■ **YOUR GOAL**:
Note each line of the entries that includes "cdot". Then copy those lines.

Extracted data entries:
:::

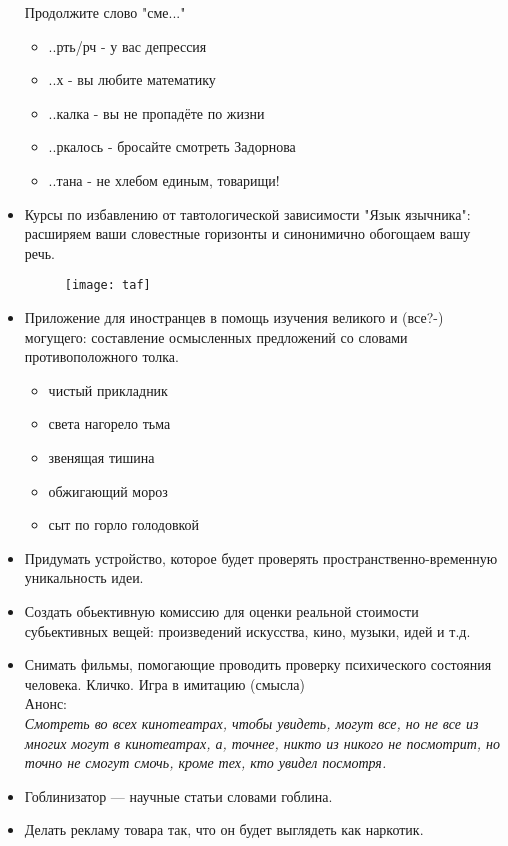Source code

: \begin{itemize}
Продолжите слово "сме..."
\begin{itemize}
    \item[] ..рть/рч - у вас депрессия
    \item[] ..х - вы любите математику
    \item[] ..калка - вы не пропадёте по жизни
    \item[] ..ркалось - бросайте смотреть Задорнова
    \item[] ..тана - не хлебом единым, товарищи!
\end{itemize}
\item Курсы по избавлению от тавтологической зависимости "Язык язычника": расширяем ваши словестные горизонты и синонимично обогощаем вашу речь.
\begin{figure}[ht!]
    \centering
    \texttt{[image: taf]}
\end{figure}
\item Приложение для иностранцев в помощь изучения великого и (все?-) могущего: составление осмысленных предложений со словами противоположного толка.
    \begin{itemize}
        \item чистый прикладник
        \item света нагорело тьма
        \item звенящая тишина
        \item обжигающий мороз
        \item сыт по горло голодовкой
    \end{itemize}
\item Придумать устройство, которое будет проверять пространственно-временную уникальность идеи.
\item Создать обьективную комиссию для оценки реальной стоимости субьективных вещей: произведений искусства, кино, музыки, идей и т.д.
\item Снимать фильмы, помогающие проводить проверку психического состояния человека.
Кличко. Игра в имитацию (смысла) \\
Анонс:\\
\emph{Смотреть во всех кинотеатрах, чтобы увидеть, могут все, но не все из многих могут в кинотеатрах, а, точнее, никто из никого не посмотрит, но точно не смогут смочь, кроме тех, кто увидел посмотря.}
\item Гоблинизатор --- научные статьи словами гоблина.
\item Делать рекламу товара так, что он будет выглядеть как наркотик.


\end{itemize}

:::

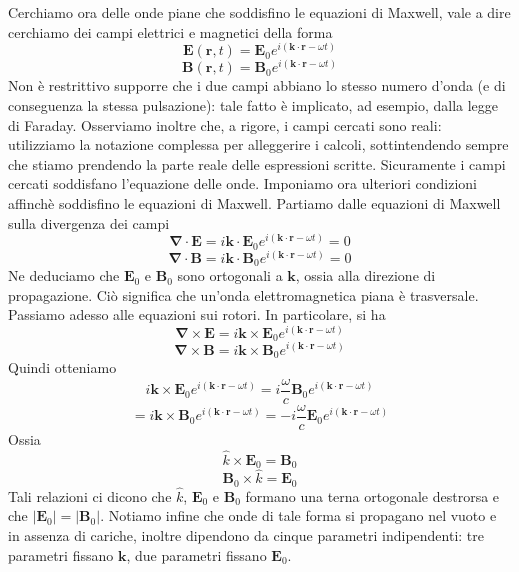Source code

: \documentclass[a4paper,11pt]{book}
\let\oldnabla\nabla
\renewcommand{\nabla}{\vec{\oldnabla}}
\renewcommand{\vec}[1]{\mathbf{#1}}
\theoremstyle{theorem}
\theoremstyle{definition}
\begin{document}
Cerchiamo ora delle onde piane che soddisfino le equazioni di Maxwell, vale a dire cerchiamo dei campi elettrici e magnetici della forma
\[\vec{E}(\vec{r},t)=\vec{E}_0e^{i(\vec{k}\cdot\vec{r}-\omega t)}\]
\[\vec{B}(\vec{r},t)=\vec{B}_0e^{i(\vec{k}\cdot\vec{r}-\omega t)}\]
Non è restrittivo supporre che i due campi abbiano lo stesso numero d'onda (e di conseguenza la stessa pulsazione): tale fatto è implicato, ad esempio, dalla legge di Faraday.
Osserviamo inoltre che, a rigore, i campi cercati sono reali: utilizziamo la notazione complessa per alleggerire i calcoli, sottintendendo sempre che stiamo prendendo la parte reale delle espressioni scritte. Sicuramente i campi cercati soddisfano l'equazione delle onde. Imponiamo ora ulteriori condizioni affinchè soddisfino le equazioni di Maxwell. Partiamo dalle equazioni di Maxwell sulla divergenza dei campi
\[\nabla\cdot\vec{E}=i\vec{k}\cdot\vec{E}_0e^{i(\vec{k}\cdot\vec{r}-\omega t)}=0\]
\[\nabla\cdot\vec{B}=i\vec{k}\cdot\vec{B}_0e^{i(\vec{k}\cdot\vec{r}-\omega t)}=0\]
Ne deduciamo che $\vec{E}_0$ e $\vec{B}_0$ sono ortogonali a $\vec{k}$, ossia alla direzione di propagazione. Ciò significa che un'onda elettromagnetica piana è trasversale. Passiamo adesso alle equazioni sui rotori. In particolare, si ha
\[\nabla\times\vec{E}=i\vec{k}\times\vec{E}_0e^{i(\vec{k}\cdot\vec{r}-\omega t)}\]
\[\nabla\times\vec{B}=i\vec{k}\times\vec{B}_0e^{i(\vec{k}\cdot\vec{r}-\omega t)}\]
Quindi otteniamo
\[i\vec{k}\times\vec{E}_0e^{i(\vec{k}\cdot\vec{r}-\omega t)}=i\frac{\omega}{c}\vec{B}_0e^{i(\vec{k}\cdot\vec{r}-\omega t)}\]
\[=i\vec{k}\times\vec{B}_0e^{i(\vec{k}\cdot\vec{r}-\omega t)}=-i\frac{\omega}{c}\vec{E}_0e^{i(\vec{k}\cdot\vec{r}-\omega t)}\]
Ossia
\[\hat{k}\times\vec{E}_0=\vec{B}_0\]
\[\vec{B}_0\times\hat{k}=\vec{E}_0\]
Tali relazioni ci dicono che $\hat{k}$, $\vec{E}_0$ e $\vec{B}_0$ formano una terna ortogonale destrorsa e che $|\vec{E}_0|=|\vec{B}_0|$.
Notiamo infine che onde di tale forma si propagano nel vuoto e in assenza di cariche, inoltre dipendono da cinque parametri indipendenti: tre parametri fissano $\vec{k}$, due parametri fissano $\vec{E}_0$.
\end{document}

:::

■ **ANSWER TO THIS PROBLEM**:
\[\vec{E}(\vec{r},t)=\vec{E}_0e^{i(\vec{k}\cdot\vec{r}-\omega t)}\]
\[\vec{B}(\vec{r},t)=\vec{B}_0e^{i(\vec{k}\cdot\vec{r}-\omega t)}\]
\[\nabla\cdot\vec{E}=i\vec{k}\cdot\vec{E}_0e^{i(\vec{k}\cdot\vec{r}-\omega t)}=0\]
\[\nabla\cdot\vec{B}=i\vec{k}\cdot\vec{B}_0e^{i(\vec{k}\cdot\vec{r}-\omega t)}=0\]
\[\nabla\times\vec{E}=i\vec{k}\times\vec{E}_0e^{i(\vec{k}\cdot\vec{r}-\omega t)}\]
\[\nabla\times\vec{B}=i\vec{k}\times\vec{B}_0e^{i(\vec{k}\cdot\vec{r}-\omega t)}\]
\[i\vec{k}\times\vec{E}_0e^{i(\vec{k}\cdot\vec{r}-\omega t)}=i\frac{\omega}{c}\vec{B}_0e^{i(\vec{k}\cdot\vec{r}-\omega t)}\]
\[=i\vec{k}\times\vec{B}_0e^{i(\vec{k}\cdot\vec{r}-\omega t)}=-i\frac{\omega}{c}\vec{E}_0e^{i(\vec{k}\cdot\vec{r}-\omega t)}\]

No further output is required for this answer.